Tuesday, October 29, 2013
The Brooklyn Follies
One wonders if Nathan is a side of the author himself. He is a cynic and a bit of a curmudgeon. Yet we sense his vulnerability when we glimpse him dining in the same restaurant day after day, energized by the attention of his favorite waitress.
The plot takes a mysterious turn when Tom's nine-year-old niece, Lucy,shows up. Her mother - Tom's sister - ran away from home when she was a teenager and has led a sordid life. Lucy's appearance, and her refusal to discuss with Tom and Nathan the location of her mother, Aurora, sounds an alarm for the two men. Nathan determines to find Aurora and bring her safely back. He also decides to find a "proper" temporary home for the precocious Lucy. Along the way, he discovers a unique collection of unforgettable characters.
In a sense, the novel follows a quest motif in which our existential hero discovers genuine meaning in his own life.

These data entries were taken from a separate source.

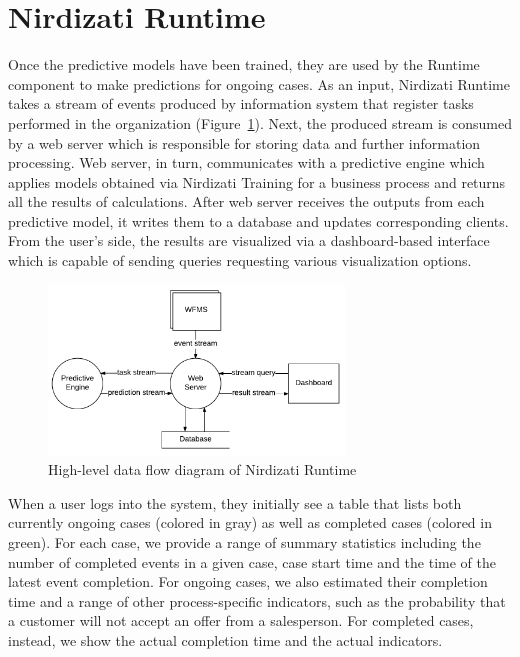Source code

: \documentclass[runningheads,a4paper]{llncs}
\begin{document}
\section{Nirdizati Runtime} \label{sec:runtime}
Once the predictive models have been trained, they are used by the Runtime component to make predictions for ongoing cases. As an input, Nirdizati Runtime takes a stream of events produced by information system that register tasks performed in the organization (Figure~\ref{fig:dfd_0}). Next, the produced stream is consumed by a web server which is responsible for storing data and further information processing.
Web server, in turn, communicates with a predictive engine which applies models obtained via Nirdizati Training for a business process and returns all the results of calculations.
After web server receives the outputs from each predictive model, it writes them to a database and updates corresponding clients.
From the user's side, the results are visualized via a dashboard-based interface which is capable of sending queries requesting various visualization options.

\begin{figure}
	\centering
	\includegraphics[width=0.7\textwidth]{img/dfd_0}
	\caption{High-level data flow diagram of Nirdizati Runtime}
	\label{fig:dfd_0}
\end{figure}
\vspace{-\baselineskip}

When a user logs into the system, they initially see a table that lists both currently ongoing cases (colored in gray) as well as completed cases (colored in green). For each case, we provide a range of summary statistics including the number of completed events in a given case, case start time and the time of the latest event completion. For ongoing cases, we also estimated their completion time and a range of other process-specific indicators, such as the probability that a customer will not accept an offer from a salesperson. For completed cases, instead, we show the actual completion time and the actual indicators.
\end{document}
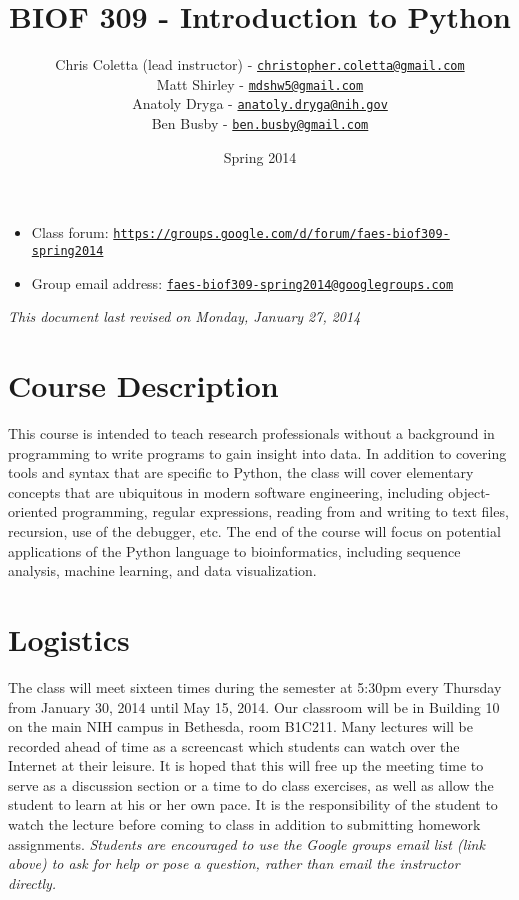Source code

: \documentclass{article}
\title{BIOF 309 - Introduction to Python}  %
\date{Spring 2014}   %
\author{Chris Coletta (lead instructor) - \href{mailto:christopher.coletta@gmail.com}{\texttt{christopher.coletta@gmail.com}} \\ 
              Matt Shirley - \href{mailto:mdshw5@gmail.com}{\texttt{mdshw5@gmail.com}} \\
              Anatoly Dryga - \href{mailto:anatoly.dryga@nih.gov}{\texttt{anatoly.dryga@nih.gov}} \\
              Ben Busby - \href{mailto:ben.busby@gmail.com}{\texttt{ben.busby@gmail.com}} }    %
\begin{document}

\maketitle                 %


\begin{itemize}
   \item  Class forum: \href{https://groups.google.com/d/forum/faes_biof309_spring2014}{\texttt{https://groups.google.com/d/forum/faes-biof309-spring2014}}
   \item  Group email address: \href{mailto:faes-biof309-spring2014@googlegroups.com}{\texttt{faes-biof309-spring2014@googlegroups.com}}
\end{itemize}
\centerline{\textit{This document last revised on Monday, January 27, 2014}}
\section{Course Description}
This course is intended to teach research professionals without a background in programming to write programs to gain insight into data. In addition to covering tools and syntax that are specific to Python, the class will cover elementary concepts that are ubiquitous in modern software engineering, including object-oriented programming, regular expressions, reading from and writing to text files, recursion, use of the debugger, etc. The end of the course will focus on potential applications of the Python language to bioinformatics, including sequence analysis, machine learning, and data visualization.
\section{Logistics}
The class will meet sixteen times during the semester at 5:30pm every Thursday from January 30, 2014 until May 15, 2014. Our classroom will be in Building 10 on the main NIH campus in Bethesda, room B1C211. Many lectures will be recorded ahead of time as a screencast which students can watch over the Internet at their leisure. It is hoped that this will free up the meeting time to serve as a discussion section or a time to do class exercises, as well as allow the student to learn at his or her own pace. It is the responsibility of the student to watch the lecture before coming to class in addition to submitting homework assignments. \emph{Students are encouraged to use the Google groups email list (link above) to ask for help or pose a question, rather than email the instructor directly.} 
\end{document}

Most lives vanish, Nathan muses. A person dies, and little by little all traces of that life disappear. An inventor survives in his inventions, an architect survives in his buildings, but most people leave behind no monuments or lasting achievements: a shelf of photograph albums, a fifth-grade report card, a bowling trophy, an ashtray filched from a Florida hotel room on the final morning of some dimly remembered vacation. (p. 303)
Ultimately, as Nathan contemplates how to immortalize these everyday people we, the readers, feel his sense of joy and renewed purpose. His second brush with death underscores life's uncertainty. As the book concludes, we see Nathan emerging from the hospital, greeting the 8 a.m. sunshine on the morning of September 11, 2001. We know that in forty-six minutes the first plane will crash into the North Tower of the World Trade Center. Life, as we know it, will never be the same.